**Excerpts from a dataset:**

_____

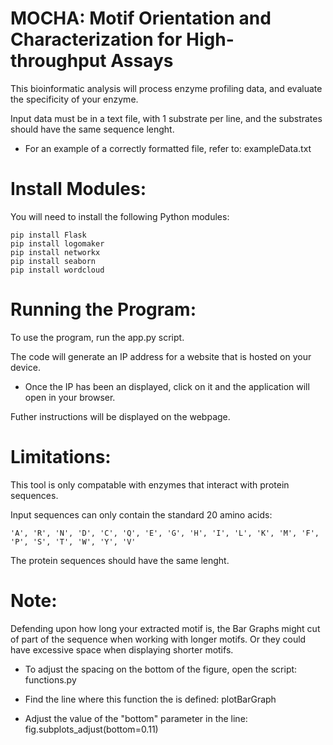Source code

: # MOCHA: Motif Orientation and Characterization for High-throughput Assays

This bioinformatic analysis will process enzyme profiling data, and evaluate the specificity of your enzyme.

Input data must be in a text file, with 1 substrate per line, and the substrates should have the same sequence lenght.

- For an example of a correctly formatted file, refer to: exampleData.txt

# Install Modules:

You will need to install the following Python modules:

    pip install Flask
    pip install logomaker
    pip install networkx
    pip install seaborn
    pip install wordcloud

# Running the Program:

To use the program, run the app.py script.

The code will generate an IP address for a website that is hosted on your device. 

- Once the IP has been an displayed, click on it and the application will open in your browser.

Futher instructions will be displayed on the webpage.

# Limitations:

This tool is only compatable with enzymes that interact with protein sequences.

Input sequences can only contain the standard 20 amino acids:

    'A', 'R', 'N', 'D', 'C', 'Q', 'E', 'G', 'H', 'I', 'L', 'K', 'M', 'F', 'P', 'S', 'T', 'W', 'Y', 'V'

The protein sequences should have the same lenght.

# Note:

Defending upon how long your extracted motif is, the Bar Graphs might cut of part of the sequence when working with longer motifs. Or they could have excessive space when displaying shorter motifs.

- To adjust the spacing on the bottom of the figure, open the script: functions.py

- Find the line where this function the is defined: plotBarGraph
    
- Adjust the value of the "bottom" parameter in the line: fig.subplots_adjust(bottom=0.11)
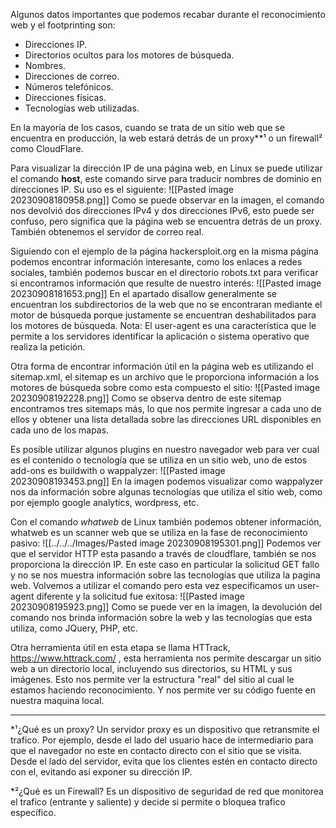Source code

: Algunos datos importantes que podemos recabar durante el reconocimiento web y el footprinting son:
- Direcciones IP.
- Directorios ocultos para los motores de búsqueda.
- Nombres.
- Direcciones de correo.
- Números telefónicos.
- Direcciones físicas.
- Tecnologías web utilizadas.

En la mayoría de los casos, cuando se trata de un sitio web que se encuentra en producción, la web estará detrás de un proxy**¹ o un firewall² como CloudFlare.

Para visualizar la dirección IP de una página web, en Linux se puede utilizar el comando **host**, este comando sirve para traducir nombres de dominio en direcciones IP. Su uso es el siguiente:
![[Pasted image 20230908180958.png]]
Como se puede observar en la imagen, el comando nos devolvió dos direcciones IPv4 y dos direcciones IPv6, esto puede ser confuso, pero significa que la página web se encuentra detrás  de un proxy.
También obtenemos el servidor de correo real.

Siguiendo con el ejemplo de la página hackersploit.org en la misma página podemos encontrar información interesante, como los enlaces a redes sociales, también podemos buscar en el directorio robots.txt para verificar si encontramos información que resulte de nuestro interés:
![[Pasted image 20230908181653.png]]
En el apartado disallow generalmente se encuentran los subdirectorios de la web que no se encontraran mediante el motor de búsqueda porque justamente se encuentran deshabilitados para los motores de búsqueda.
Nota: El user-agent es una característica que le permite a los servidores identificar la aplicación o sistema operativo que realiza la petición.

Otra forma de encontrar información útil en la página web es utilizando el sitemap.xml, el sitemap es un archivo que le proporciona información a los motores de búsqueda sobre como esta compuesto el sitio:
![[Pasted image 20230908192228.png]]
Como se observa dentro de este sitemap encontramos tres sitemaps más, lo que nos permite ingresar a cada uno de ellos y obtener una lista detallada sobre las direcciones URL disponibles en cada uno de los mapas.

Es posible utilizar algunos plugins en nuestro navegador web para ver cual es el contenido o tecnología que se utiliza en un sitio web, uno de estos add-ons es buildwith o wappalyzer:
![[Pasted image 20230908193453.png]]
En la imagen podemos visualizar como wappalyzer nos da información sobre algunas tecnologías que utiliza el sitio web, como por ejemplo google analytics, wordpress, etc.

Con el comando *whatweb* de Linux también podemos obtener información, whatweb es un scanner web que se utiliza en la fase de reconocimiento pasivo:
![[../../../Images/Pasted image 20230908195301.png]]
Podemos ver que el servidor HTTP esta pasando a través de cloudflare, también se nos proporciona la dirección IP. En este caso en particular la solicitud GET fallo y no se nos muestra información sobre las tecnologías que utiliza la pagina web.
Volvemos a utilizar el comando pero esta vez especificamos un user-agent diferente y la solicitud fue exitosa:
![[Pasted image 20230908195923.png]]
Como se puede ver en la imagen, la devolución del comando nos brinda información sobre la web y las tecnologías que esta utiliza, como JQuery, PHP, etc.

Otra herramienta útil en esta etapa se llama HTTrack, https://www.httrack.com/ , esta herramienta nos permite descargar un sitio web a un directorio local, incluyendo sus directorios, su HTML y sus imágenes.
Esto nos permite ver la estructura "real" del sitio al cual le estamos haciendo reconocimiento. Y nos permite ver su código fuente en nuestra maquina local. 

-------------------------------------------------------------
*¹¿Qué es un proxy?
Un servidor proxy es un dispositivo que retransmite el trafico.
Por ejemplo, desde el lado del usuario hace de intermediario para que el navegador no este en contacto directo con el sitio que se visita.
Desde el lado del servidor, evita que los clientes estén en contacto directo con el, evitando así exponer su dirección IP.

*²¿Qué es un Firewall?
Es un dispositivo de seguridad de red que monitorea el trafico (entrante y saliente) y decide si permite o bloquea trafico específico.
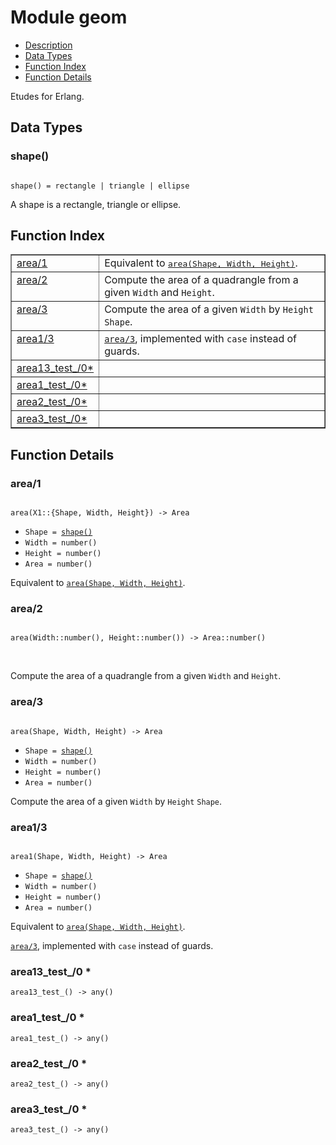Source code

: 

# Module geom #
* [Description](#description)
* [Data Types](#types)
* [Function Index](#index)
* [Function Details](#functions)

Etudes for Erlang.

<a name="types"></a>

## Data Types ##




### <a name="type-shape">shape()</a> ###


<pre><code>
shape() = rectangle | triangle | ellipse
</code></pre>

 A shape is a rectangle, triangle or ellipse.

<a name="index"></a>

## Function Index ##


<table width="100%" border="1" cellspacing="0" cellpadding="2" summary="function index"><tr><td valign="top"><a href="#area-1">area/1</a></td><td>Equivalent to <a href="#area-3"><tt>area(Shape, Width, Height)</tt></a>.</td></tr><tr><td valign="top"><a href="#area-2">area/2</a></td><td>Compute the area of a quadrangle from a given <code>Width</code> and <code>Height</code>.</td></tr><tr><td valign="top"><a href="#area-3">area/3</a></td><td>Compute the area of a given <code>Width</code> by <code>Height</code> <code>Shape</code>.</td></tr><tr><td valign="top"><a href="#area1-3">area1/3</a></td><td><a href="#area-3"><code>area/3</code></a>, implemented with <code>case</code> instead of guards.</td></tr><tr><td valign="top"><a href="#area13_test_-0">area13_test_/0*</a></td><td></td></tr><tr><td valign="top"><a href="#area1_test_-0">area1_test_/0*</a></td><td></td></tr><tr><td valign="top"><a href="#area2_test_-0">area2_test_/0*</a></td><td></td></tr><tr><td valign="top"><a href="#area3_test_-0">area3_test_/0*</a></td><td></td></tr></table>


<a name="functions"></a>

## Function Details ##

<a name="area-1"></a>

### area/1 ###

<pre><code>
area(X1::{Shape, Width, Height}) -&gt; Area
</code></pre>

<ul class="definitions"><li><code>Shape = <a href="#type-shape">shape()</a></code></li><li><code>Width = number()</code></li><li><code>Height = number()</code></li><li><code>Area = number()</code></li></ul>

Equivalent to [`area(Shape, Width, Height)`](#area-3).

<a name="area-2"></a>

### area/2 ###

<pre><code>
area(Width::number(), Height::number()) -&gt; Area::number()
</code></pre>
<br />

Compute the area of a quadrangle from a given `Width` and `Height`.

<a name="area-3"></a>

### area/3 ###

<pre><code>
area(Shape, Width, Height) -&gt; Area
</code></pre>

<ul class="definitions"><li><code>Shape = <a href="#type-shape">shape()</a></code></li><li><code>Width = number()</code></li><li><code>Height = number()</code></li><li><code>Area = number()</code></li></ul>

Compute the area of a given `Width` by `Height` `Shape`.

<a name="area1-3"></a>

### area1/3 ###

<pre><code>
area1(Shape, Width, Height) -&gt; Area
</code></pre>

<ul class="definitions"><li><code>Shape = <a href="#type-shape">shape()</a></code></li><li><code>Width = number()</code></li><li><code>Height = number()</code></li><li><code>Area = number()</code></li></ul>

Equivalent to [`area(Shape, Width, Height)`](#area-3).

[`area/3`](#area-3), implemented with `case` instead of guards.

<a name="area13_test_-0"></a>

### area13_test_/0 * ###

`area13_test_() -> any()`

<a name="area1_test_-0"></a>

### area1_test_/0 * ###

`area1_test_() -> any()`

<a name="area2_test_-0"></a>

### area2_test_/0 * ###

`area2_test_() -> any()`

<a name="area3_test_-0"></a>

### area3_test_/0 * ###

`area3_test_() -> any()`

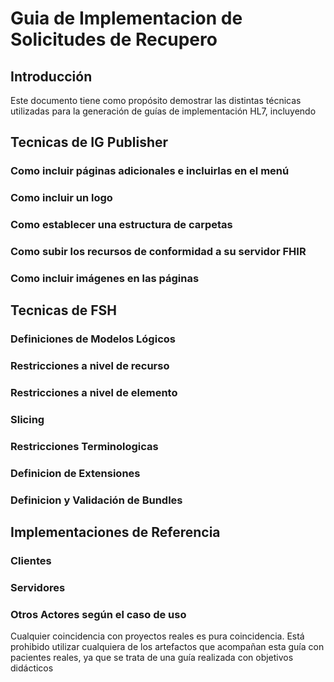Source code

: # Guia de Implementacion de Solicitudes de Recupero

## Introducción

Este documento tiene como propósito demostrar las distintas técnicas utilizadas para la generación de guías de implementación HL7, incluyendo
## Tecnicas de IG Publisher
### Como incluir páginas adicionales e incluirlas en el menú
### Como incluir un logo
### Como establecer una estructura de carpetas
### Como subir los recursos de conformidad a su servidor FHIR
### Como incluir imágenes en las páginas
## Tecnicas de FSH
### Definiciones de Modelos Lógicos
### Restricciones a nivel de recurso
### Restricciones a nivel de elemento
### Slicing
### Restricciones Terminologicas
### Definicion de Extensiones
### Definicion y Validación de Bundles
## Implementaciones de Referencia
### Clientes
### Servidores
### Otros Actores según el caso de uso

Cualquier coincidencia con proyectos reales es pura coincidencia.
Está prohibido utilizar cualquiera de los artefactos que acompañan esta guía con pacientes reales, ya que se trata de una guía realizada con objetivos didácticos
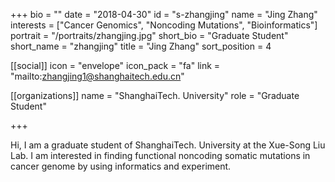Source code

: +++
bio = ""
date = "2018-04-30"
id = "s-zhangjing"
name = "Jing Zhang"
interests = ["Cancer Genomics", "Noncoding Mutations", "Bioinformatics"]
portrait = "/portraits/zhangjing.jpg"
short_bio = "Graduate Student"
short_name = "zhangjing"
title = "Jing Zhang"
sort_position = 4

[[social]]
    icon = "envelope"
    icon_pack = "fa"
    link = "mailto:zhangjing1@shanghaitech.edu.cn"

[[organizations]]
    name = "ShanghaiTech. University"
    role = "Graduate Student"

+++

Hi, I am a graduate student of ShanghaiTech. University at the Xue-Song Liu Lab. I am interested in finding functional noncoding somatic mutations in cancer genome by using informatics and experiment.
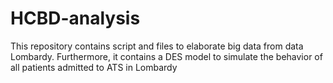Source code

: # HCBD-analysis
This repository contains script and files to elaborate big data from data Lombardy. Furthermore, it contains a DES model to simulate the behavior of all patients admitted to ATS in Lombardy
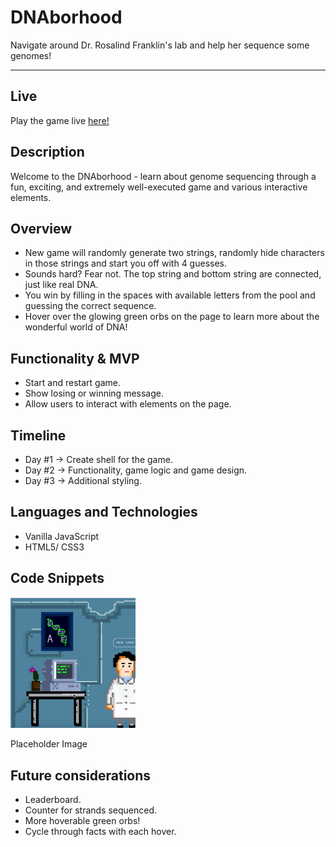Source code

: # DNAborhood
Navigate around Dr. Rosalind Franklin's lab and help her sequence some genomes!
***

## Live
Play the game live [here!](https://v-campbell.github.io/DNAborhood/)

## Description
Welcome to the DNAborhood - learn about genome sequencing through a fun, exciting, and extremely well-executed game and various interactive elements.

## Overview
* New game will randomly generate two strings, randomly hide characters in those strings and start you off with 4 guesses.
* Sounds hard? Fear not. The top string and bottom string are connected, just like real DNA.
* You win by filling in the spaces with available letters from the pool and guessing the correct sequence.
* Hover over the glowing green orbs on the page to learn more about the wonderful world of DNA!

## Functionality & MVP

* Start and restart game.
* Show losing or winning message.
* Allow users to interact with elements on the page.

## Timeline

* Day #1 -> Create shell for the game. 
* Day #2 -> Functionality, game logic and game design.
* Day #3 -> Additional styling.

## Languages and Technologies

* Vanilla JavaScript
* HTML5/ CSS3

## Code Snippets

<img src="gifs/hoverable.gif" width="200">

Placeholder Image

## Future considerations

* Leaderboard.
* Counter for strands sequenced.
* More hoverable green orbs!
* Cycle through facts with each hover.

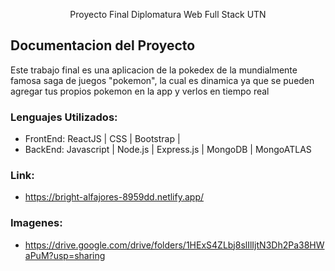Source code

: <p align = "center">Proyecto Final Diplomatura Web Full Stack UTN</p>

<h2>Documentacion del Proyecto </h2>

Este trabajo final es una aplicacion de la pokedex de la mundialmente famosa saga de juegos "pokemon", la cual es dinamica ya que se pueden agregar tus propios pokemon en la app y verlos en tiempo real

### Lenguajes Utilizados:
* FrontEnd: ReactJS | CSS | Bootstrap | 
* BackEnd: Javascript | Node.js | Express.js | MongoDB | MongoATLAS

### Link:
* https://bright-alfajores-8959dd.netlify.app/

### Imagenes:
* https://drive.google.com/drive/folders/1HExS4ZLbj8slIlIjtN3Dh2Pa38HWaPuM?usp=sharing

_____

**INSTRUCTIONS FOR THE TASK:**
When the line with "Input data must" is reached in the data above, start copying there, and copy each line exactly until the line with "pip install Flask" has been copied; copy nothing else.

**OUTPUT OF THE TASK:**
Input data must be in a text file, with 1 substrate per line, and the substrates should have the same sequence lenght.

- For an example of a correctly formatted file, refer to: exampleData.txt

# Install Modules:

You will need to install the following Python modules:

    pip install Flask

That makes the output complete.